A divide and conquer method for symbolic regression
This work addresses the scalability issue in symbolic regression for researchers and practitioners dealing with high-dimensional data, though it is an incremental improvement over existing GP methods.
The paper tackles the slow convergence of genetic programming (GP) in symbolic regression for large-scale problems by proposing a divide and conquer (D&C) method that exploits separability in target functions, using a Bi-Correlation test (BiCT) to probe separability, and shows that D&C helps GP find target functions much more rapidly in real-world applications.
Symbolic regression aims to find a function that best explains the relationship between independent variables and the objective value based on a given set of sample data. Genetic programming (GP) is usually considered as an appropriate method for the problem since it can optimize functional structure and coefficients simultaneously.
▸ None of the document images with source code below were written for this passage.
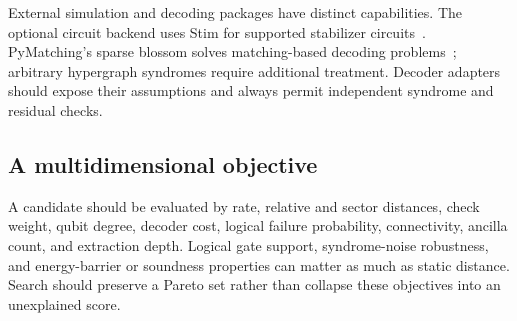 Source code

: External simulation and decoding packages have distinct capabilities.
The optional circuit backend uses Stim for supported stabilizer
circuits~\cite{gidney2021}.
PyMatching's sparse blossom solves matching-based decoding
problems~\cite{higgott2025}; arbitrary hypergraph syndromes require
additional treatment. Decoder adapters should expose their assumptions
and always permit independent syndrome and residual checks.

\subsection{A multidimensional objective}
A candidate should be evaluated by rate, relative and sector distances,
check weight, qubit degree, decoder cost, logical failure probability,
connectivity, ancilla count, and extraction depth. Logical gate support,
syndrome-noise robustness, and energy-barrier or soundness properties can
matter as much as static distance. Search should preserve a Pareto set
rather than collapse these objectives into an unexplained score.
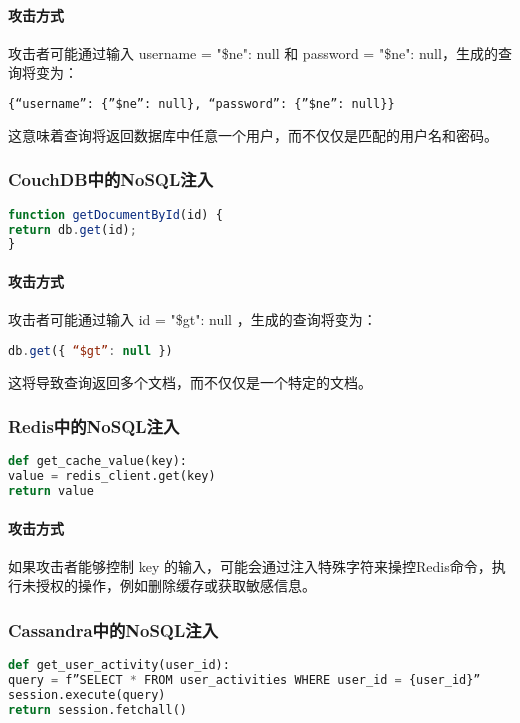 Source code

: \documentclass{article}
\begin{document}
\paragraph{攻击方式}
攻击者可能通过输入 username = {"\$ne": null} 和 password = {"\$ne": null}，生成的查询将变为：
\begin{lstlisting}[language=Python]
{“username”: {”$ne”: null}, “password”: {”$ne”: null}}
\end{lstlisting}
这意味着查询将返回数据库中任意一个用户，而不仅仅是匹配的用户名和密码。

\subsubsection{CouchDB中的NoSQL注入}
\begin{lstlisting}[language=JavaScript, caption=存在NoSQL注入漏洞的CouchDB代码]
function getDocumentById(id) {
return db.get(id);
}
\end{lstlisting}

\paragraph{攻击方式}
攻击者可能通过输入 id = { "\$gt": null }，生成的查询将变为：
\begin{lstlisting}[language=JavaScript]
db.get({ “$gt”: null })
\end{lstlisting}
这将导致查询返回多个文档，而不仅仅是一个特定的文档。

\subsubsection{Redis中的NoSQL注入}
\begin{lstlisting}[language=Python, caption=Redis中的NoSQL注入]
def get_cache_value(key):
value = redis_client.get(key)
return value
\end{lstlisting}

\paragraph{攻击方式}
如果攻击者能够控制 key 的输入，可能会通过注入特殊字符来操控Redis命令，执行未授权的操作，例如删除缓存或获取敏感信息。

\subsubsection{Cassandra中的NoSQL注入}
\begin{lstlisting}[language=Python, caption=Cassandra中的NoSQL注入]
def get_user_activity(user_id):
query = f”SELECT * FROM user_activities WHERE user_id = {user_id}”
session.execute(query)
return session.fetchall()
\end{lstlisting}
\end{document}
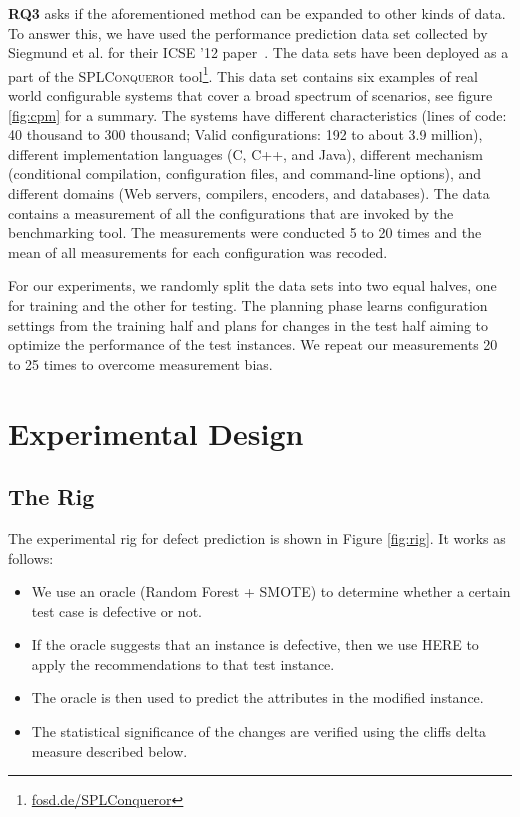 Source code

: \documentclass[conference]{IEEEtran}
\newcommand{\bi}{\begin{itemize}}
\newcommand{\ei}{\end{itemize}}
\begin{document}
{\bfseries RQ3} asks if the aforementioned method can be expanded to other kinds of data. To answer this, we have used the performance prediction data set collected by Siegmund et al. for their ICSE '12 paper~\cite{sven12}. The data sets have been deployed as a part of the \textsc{SPLConqueror} tool\footnote{\url{fosd.de/SPLConqueror}}. This data set contains six examples of real world configurable systems that cover a broad spectrum of scenarios, see figure \ref{fig:cpm} for a summary. The systems have different characteristics (lines of code: 40 thousand to 300 thousand; Valid configurations: 192 to about 3.9 million), different implementation languages (C, C++, and Java), different mechanism (conditional compilation, configuration files, and command-line options), and different domains (Web servers, compilers, encoders, and databases). The data contains a measurement of all the configurations that are invoked by the benchmarking tool. The measurements were conducted 5 to 20 times and the mean of all measurements for each configuration was recoded.

For our experiments, we randomly split the data sets into two equal halves, one for training and the other for testing. The planning phase learns configuration settings from the training half and plans for changes in the test half aiming to optimize the performance of the test instances. We repeat our measurements 20 to 25 times to overcome measurement bias.
\section{Experimental Design}

\subsection{The Rig}

The experimental rig for defect prediction is shown in Figure \ref{fig:rig}. It works as follows: 
\bi
\item We use an {oracle} (Random Forest + SMOTE) to determine whether a certain test case is defective or not. 
\item If the oracle suggests that an instance is defective, then we use HERE to apply the recommendations to that test instance. 
\item The oracle is then used to predict the attributes in the modified instance.
\item The statistical significance of the changes are verified using the cliffs delta measure described below.
\ei
\end{document}
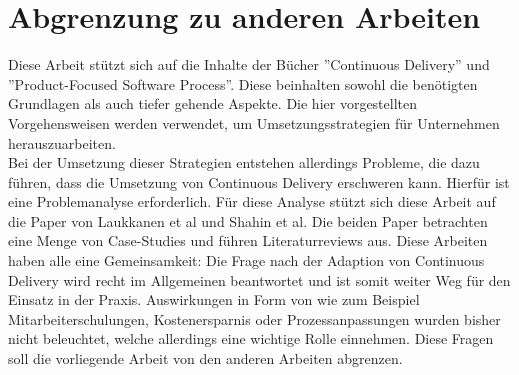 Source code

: \section{Abgrenzung zu anderen Arbeiten}
Diese Arbeit stützt sich auf die Inhalte der Bücher ''Continuous Delivery''\cite{Wolff.2016} und ''Product-Focused Software Process''\cite{Jedlitschka.2014}. Diese beinhalten sowohl die benötigten Grundlagen als auch tiefer gehende Aspekte. Die hier vorgestellten Vorgehensweisen werden verwendet, um Umsetzungsstrategien für Unternehmen herauszuarbeiten. \\ Bei der Umsetzung dieser Strategien entstehen allerdings Probleme, die dazu führen, dass die Umsetzung von Continuous Delivery erschweren kann. Hierfür ist eine Problemanalyse erforderlich. Für diese Analyse stützt sich diese Arbeit auf die Paper von Laukkanen et al\cite{Laukkanen.2017} und Shahin et al\cite{Shahin.2017}. Die beiden Paper betrachten eine Menge von Case-Studies und führen Literaturreviews aus. Diese Arbeiten haben alle eine Gemeinsamkeit: Die Frage nach der Adaption von Continuous Delivery wird recht im Allgemeinen beantwortet und ist somit weiter Weg für den Einsatz in der Praxis. Auswirkungen in Form von wie zum Beispiel Mitarbeiterschulungen, Kostenersparnis oder Prozessanpassungen wurden bisher nicht beleuchtet, welche allerdings eine wichtige Rolle einnehmen. Diese Fragen soll die vorliegende Arbeit von den anderen Arbeiten abgrenzen.   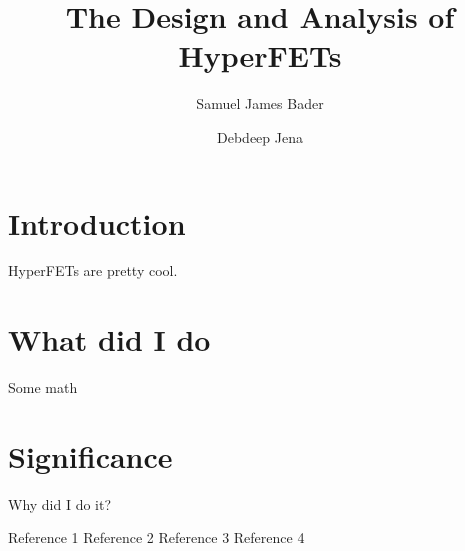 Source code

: 
\title{The Design and Analysis of HyperFETs}

\author[1]{Samuel James Bader}
\author[2]{Debdeep Jena}


\maketitle
\thispagestyle{empty}

\ifdoublecol\begin{multicols}{2}\fi

\section*{Introduction}
HyperFETs are pretty cool.

\section*{What did I do}
Some math

\section*{Significance}
Why did I do it?


\ifdoublecol\end{multicols}\fi

\vfill

\setlength{\multicolsep}{0em}
\begin{multicols}{2}
{\fontsize{9pt}{9pt}\selectfont

\frenchspacing

\renewcommand{\section}[2]{}
\begin{thebibliography}{9} 

Reference 1
Reference 2
Reference 3
Reference 4

\end{thebibliography}
}
\end{multicols}


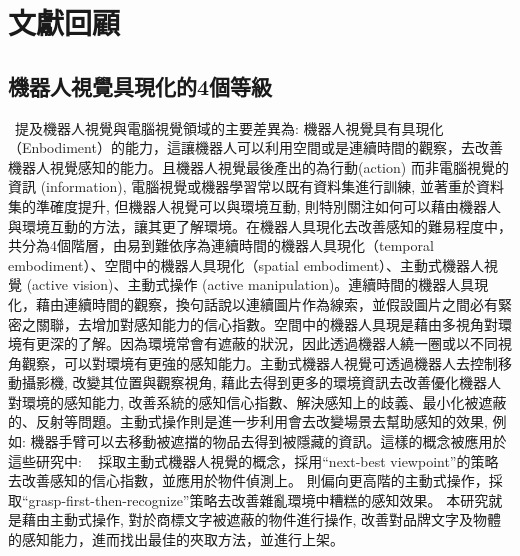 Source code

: \chapter{文獻回顧}
\label{chapter:relate-work}

\section{機器人視覺具現化的4個等級}
~\cite{sunderhauf2018limits}提及機器人視覺與電腦視覺領域的主要差異為: 機器人視覺具有具現化（Enbodiment）的能力，這讓機器人可以利用空間或是連續時間的觀察，去改善機器人視覺感知的能力。且機器人視覺最後產出的為行動(action) 而非電腦視覺的資訊 (information), 電腦視覺或機器學習常以既有資料集進行訓練, 並著重於資料集的準確度提升, 但機器人視覺可以與環境互動, 則特別關注如何可以藉由機器人與環境互動的方法，讓其更了解環境。在機器人具現化去改善感知的難易程度中，共分為4個階層，由易到難依序為連續時間的機器人具現化（temporal embodiment）、空間中的機器人具現化（spatial embodiment）、主動式機器人視覺 (active vision)、主動式操作 (active manipulation)。連續時間的機器人具現化，藉由連續時間的觀察，換句話說以連續圖片作為線索，並假設圖片之間必有緊密之關聯，去增加對感知能力的信心指數。空間中的機器人具現是藉由多視角對環境有更深的了解。因為環境常會有遮蔽的狀況，因此透過機器人繞一圈或以不同視角觀察，可以對環境有更強的感知能力。主動式機器人視覺可透過機器人去控制移動攝影機, 改變其位置與觀察視角, 藉此去得到更多的環境資訊去改善優化機器人對環境的感知能力, 改善系統的感知信心指數、解決感知上的歧義、最小化被遮蔽的、反射等問題。主動式操作則是進一步利用會去改變場景去幫助感知的效果, 例如: 機器手臂可以去移動被遮擋的物品去得到被隱藏的資訊。這樣的概念被應用於這些研究中: ~\cite{atanasov2014nonmyopic} \cite{doumanoglou2016recovering} \cite{malmir2017deep}採取主動式機器人視覺的概念，採用``next-best viewpoint''的策略去改善感知的信心指數，並應用於物件偵測上。
 \cite{zeng2018robotic} 則偏向更高階的主動式操作，採取``grasp-first-then-recognize''策略去改善雜亂環境中糟糕的感知效果。
本研究就是藉由主動式操作, 對於商標文字被遮蔽的物件進行操作, 改善對品牌文字及物體的感知能力，進而找出最佳的夾取方法，並進行上架。

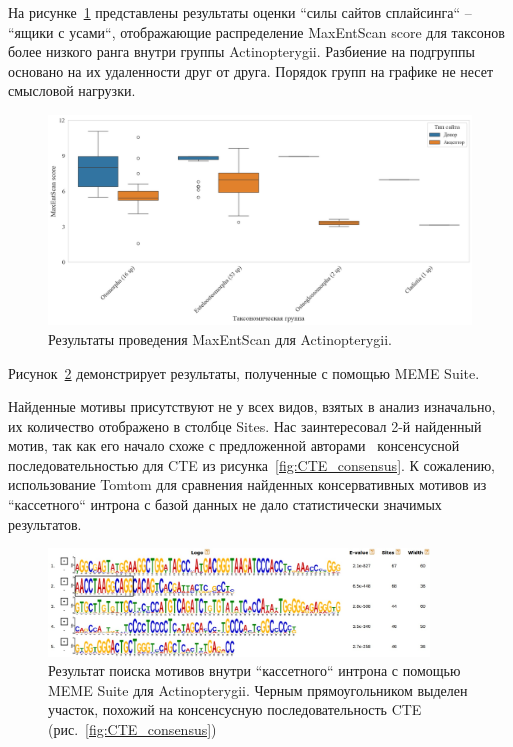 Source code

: На рисунке~\ref{fig:Actinopterygii_maxentscan} представлены результаты оценки ``силы сайтов сплайсинга`` – ``ящики с усами``, отображающие распределение MaxEntScan score для таксонов более низкого ранга внутри группы Actinopterygii.
Разбиение на подгруппы основано на их удаленности друг от друга.
Порядок групп на графике не несет смысловой нагрузки.

\begin{figure}[h] %
    \centering
    \includegraphics[width=1.0\textwidth]{images/Actinopterygii_maxentscan}
    \caption{Результаты проведения MaxEntScan для Actinopterygii.}
    \label{fig:Actinopterygii_maxentscan}
\end{figure}


Рисунок~\ref{fig:Actinopterygii_meme} демонстрирует результаты, полученные с помощью MEME Suite.

Найденные мотивы присутствуют не у всех видов, взятых в анализ изначально, их количество отображено в столбце Sites.
Нас заинтересовал 2-й найденный мотив, так как его начало схоже с предложенной авторами~\cite{cte_consensus} консенсусной последовательностью для CTE из рисунка~\ref{fig:CTE_consensus}.
К сожалению, использование Tomtom для сравнения найденных консервативных мотивов из ``кассетного`` интрона с базой данных не дало статистически значимых результатов.

\begin{figure}[h] %
    \centering
    \includegraphics[width=0.9\textwidth]{images/Actinopterygii_meme_motif}
    \caption{Результат поиска мотивов внутри ``кассетного`` интрона с помощью MEME Suite для Actinopterygii. Черным прямоугольником выделен участок, похожий на консенсусную последовательность CTE (рис.~\ref{fig:CTE_consensus})~\cite{cte_consensus}}
    \label{fig:Actinopterygii_meme}
\end{figure}

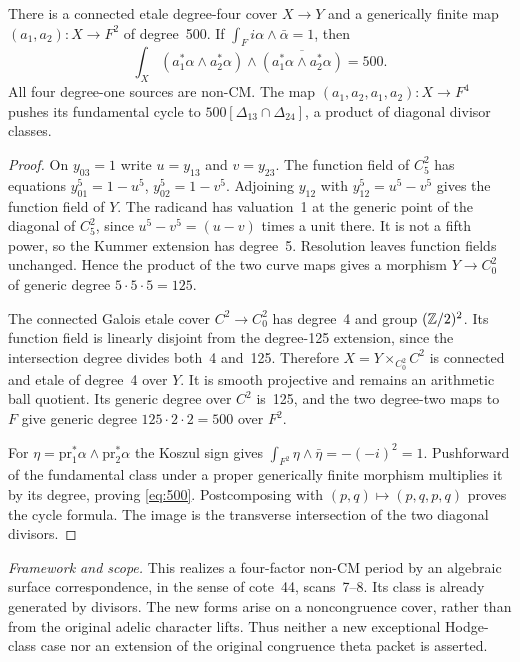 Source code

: \documentclass[11pt]{article}
\newcommand{\framework}[1]{\par\smallskip\noindent\textit{Framework and scope.} #1\par}
\theoremstyle{definition}\newtheorem{definition}[theorem]{Definition}\newtheorem{remark}[theorem]{Remark}
\begin{document}
There is a connected etale degree-four cover $X\to Y$ and a generically finite map $(a_1,a_2):X\to F^2$ of degree~500. If
$\int_F i\alpha\wedge\bar\alpha=1$, then
\begin{equation}\label{eq:500}
 \int_X(a_1^*\alpha\wedge a_2^*\alpha)
 \wedge\overline{(a_1^*\alpha\wedge a_2^*\alpha)}=500.
\end{equation}
All four degree-one sources are non-CM. The map
$(a_1,a_2,a_1,a_2):X\to F^4$ pushes its fundamental cycle to
$500[\Delta_{13}\cap\Delta_{24}]$, a product of diagonal divisor classes.
\begin{proof}
On $y_{03}=1$ write $u=y_{13}$ and $v=y_{23}$. The function field of $C_5^2$ has equations
$y_{01}^5=1-u^5$, $y_{02}^5=1-v^5$. Adjoining $y_{12}$ with
$y_{12}^5=u^5-v^5$ gives the function field of $Y$. The radicand has valuation~1 at the generic point of the diagonal of $C_5^2$, since $u^5-v^5=(u-v)$ times a unit there. It is not a fifth power, so the Kummer extension has degree~5. Resolution leaves function fields unchanged. Hence the product of the two curve maps gives a morphism $Y\to C_0^2$ of generic degree $5\cdot5\cdot5=125$.

The connected Galois etale cover $C^2\to C_0^2$ has degree~4 and group $(\mathbb Z/2)^2$. Its function field is linearly disjoint from the degree-125 extension, since the intersection degree divides both~4 and~125. Therefore
$X=Y\times_{C_0^2}C^2$ is connected and etale of degree~4 over $Y$. It is smooth projective and remains an arithmetic ball quotient. Its generic degree over $C^2$ is~125, and the two degree-two maps to $F$ give generic degree $125\cdot2\cdot2=500$ over $F^2$.

For $\eta=\mathrm{pr}_1^*\alpha\wedge\mathrm{pr}_2^*\alpha$ the Koszul sign gives
$\int_{F^2}\eta\wedge\bar\eta=-(-i)^2=1$.
Pushforward of the fundamental class under a proper generically finite morphism multiplies it by its degree, proving \eqref{eq:500}. Postcomposing with $(p,q)\mapsto(p,q,p,q)$ proves the cycle formula. The image is the transverse intersection of the two diagonal divisors.
\end{proof}
\framework{This realizes a four-factor non-CM period by an algebraic surface correspondence, in the sense of cote~44, scans~7--8. Its class is already generated by divisors. The new forms arise on a noncongruence cover, rather than from the original adelic character lifts. Thus neither a new exceptional Hodge-class case nor an extension of the original congruence theta packet is asserted.}
\end{document}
However, the convergence speed of GP might be too slow for large scale problems that involve a large number of variables. Fortunately, in many applications, the target function is separable or partially separable. This feature motivated us to develop a new method, divide and conquer (D&C), for symbolic regression, in which the target function is divided into a number of sub-functions and the sub-functions are then determined by any of a GP algorithm. The separability is probed by a new proposed technique, Bi-Correlation test (BiCT). D&C powered GP has been tested on some real-world applications, and the study shows that D&C can help GP to get the target function much more rapidly.